XCP is based on the following design rationales:

  1. Congestion should have explicit notifications instead of using packet drops as a signal. Moreover, such explicit notifications should be rich (carrying the degree of congestion).
  2. Aggressiveness of the sources should be adjusted according to the delay in the feedback-loop; the system must slow down as feedback delay increases.
  3. Dynamics of aggregate traffic should be independent from the number of flows to ensure robustness to congestion.

The biggest contribution of XCP is the separation of the efficiency control mechanism from the fairness control mechanism, thus providing a flexible analytical framework as well as support for service differentiation (i.e., inherent QoS support). Every XCP router has a efficiency controller (EC) and a fairness controller (FC). Both these controllers estimate average RTT, and a single control decision is taken in each RTT step. This paper uses special congestion headers that are sent in each control loop from the congested link to the source updated by other congested links throughout the path resulting in a congestion signal carrying the highest amount of congestion. The EC sends aggregate feedback signal proportional to the spare bandwidth of the link with an aim to provide fast responses to maximize link utilization (using MIMD), but it leaves the fair allocation of the aggregated bandwidth to the FC. The FC apportions the feedback between individual packets to achieve min-max fairness using AIMD (as in TCP) and bandwidth shuffling mechanism. The authors ensure that XCP is robust to estimation errors and is parameter-insensitive. A proof of stability is also presented.

Through extensive packet-level ns-2 simulation, this paper shows that XCP outperforms TCP using any queueing mechanism in conventional and high bandwidth-delay product networks in terms of bottleneck utilization, average queue size, bottleneck packet drops in different scenarios (e.g., changing capacity; delay; and number, length, type of flows). They also consider short- and long-term dynamics of XCP, response to burstiness, and its feasibility as a QoS enabler mechanism. The authors also point out that the broad range of operation of XCP makes it suitable for many unconventional networks including wireless, satellite, DTN etc.

Thougths

This paper is an excellent read, very well thought-out and delivered.

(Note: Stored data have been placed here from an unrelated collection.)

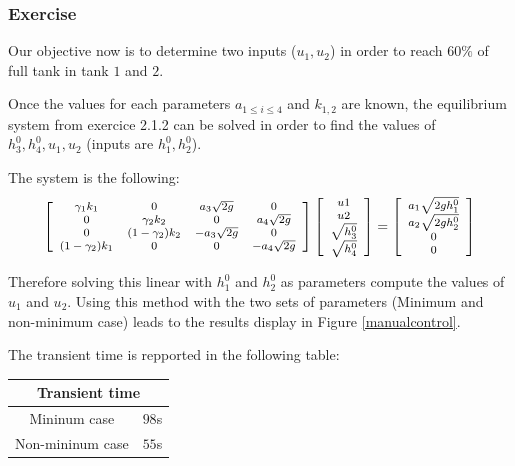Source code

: \subsubsection{Exercise}

Our objective now is to determine two inputs ($u_1, u_2$) in order to reach $60\%$ of full tank in tank $1$ and $2$.

Once the values for each parameters $a_{1 \leq i \leq 4}$ and $k_{1,2}$ are known, the equilibrium system from exercice 2.1.2 can be solved in order to find the values of $h_3^0,h_4^0,u_1,u_2$ (inputs are $h_1^0,h_2^0$).  

The system is the following:
$$
    \footnotesize
\left[
    \begin{array}{cccc}
        \gamma_1 k_1 & 0 & a_3 \sqrt{2g} & 0 \\
        0 & \gamma_2 k_2 & 0 & a_4 \sqrt{2g} \\
        0 & (1-\gamma_2) k_2 & -a_3 \sqrt{2g} & 0 \\
        (1-\gamma_2) k_1 & 0 & 0 & -a_4 \sqrt{2g} \\
    \end{array}
\right]
\left[
    \begin{array}{c}
        u1 \\ u2 \\ \sqrt{h_3^0} \\ \sqrt{h_4^0}
    \end{array}
\right]
=
\left[
    \begin{array}{c}
        a_1 \sqrt{2gh_1^0} \\
        a_2 \sqrt{2gh_2^0} \\
        0 \\
        0 \\
    \end{array}
\right]
$$

Therefore solving this linear with $h_1^0$ and $h_2^0$ as parameters compute the values of $u_1$ and $u_2$. 
Using this method with the two sets of parameters (Minimum and non-minimum case) leads to the results display in Figure \ref{manualcontrol}.

The transient time is repported in the following table:

\begin{center}
    \footnotesize
\begin{tabular}{|cc|}
    \hline
    \multicolumn{2}{|c|}{Transient time} \\
    \hline
    Mininum case & $98$s \\
    Non-mininum case & $55$s \\
    \hline
\end{tabular}
\end{center}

The evaluation section is specially nice covering a huge array of questions that might arise (the topologies are pretty simple though). It also provides a proof for the stability of the protocol that solidifies the claims made in the paper. The concept of using extra information to take smarter decision is not novel, but the way it differentiates between the EC and the FC, and how they interact on aggregate and individual flow level to ensure efficiency and fairness is ingenious.

However, there are some aspects of the paper that are questionable. To make it secure, per-flow state is required on the edge routers; there is no evaluation on how expensive that might be. Some of the results are described in the paper in a different way than they appear in the plots or in some other cases some results are not discussed at all. For example, the average bottleneck queue is seen to be growing linearly with increasing bottleneck capacity but not discussed at all. Also, there is a trend of blaming most discrepancies on the shuffling mechanism, even though it is an integral part of the XCP design.

Random Early Detection Gateways for Congestion Avoidance

S. Floyd, V. Jacobson, “Random Early Detection Gateways for Congestion Avoidance,” IEEE/ACM Transactions on Networking, (August 1993). [PDF]

Summary

Random Early Detection or RED detects impending congestion based on average queue size and notifies connections of congestion through binary feedback by dropping packets or by marking bits in headers. To this end, RED uses two thresholds: once the average queue size exceeds the minimum threshold, RED starts marking/dropping packets with a probability that is a function of the average queue size; when it exceeds the maximum threshold RED marks all the incoming packets. The authors argue against packet dropping as long as there is responsiveness to notifications from the connections, and they resort to dropping as an extreme measure. They also promote use of FCFS/FIFO scheduling over FQ citing the lower overhead for not having to save per-flow states.

The RED gateway consists of two separate algorithms: one for determining the average queue size that determines the maximum allowable burstiness, and the other calculates the probability of marking packets when the average queue size is between the minimum and maximum threshold. The authors leave the decision of determining the thresholds to the system designers’ choice of desired average queue size; however, as rules of thumb they advise to set the minimum threshold sufficiently high to maximize network power (the ratio of throughput to delay) and to set the maximum threshold twice as high as the minimum to avoid global synchronization and oscillation. Through observation and probabilistic calculation, it is shown that packet dropping probability should be calculated as a uniformly distributed random variable. The reason behind this selection is that in order to have a constant average queue size, packets should be marked in uniform intervals not in clusters.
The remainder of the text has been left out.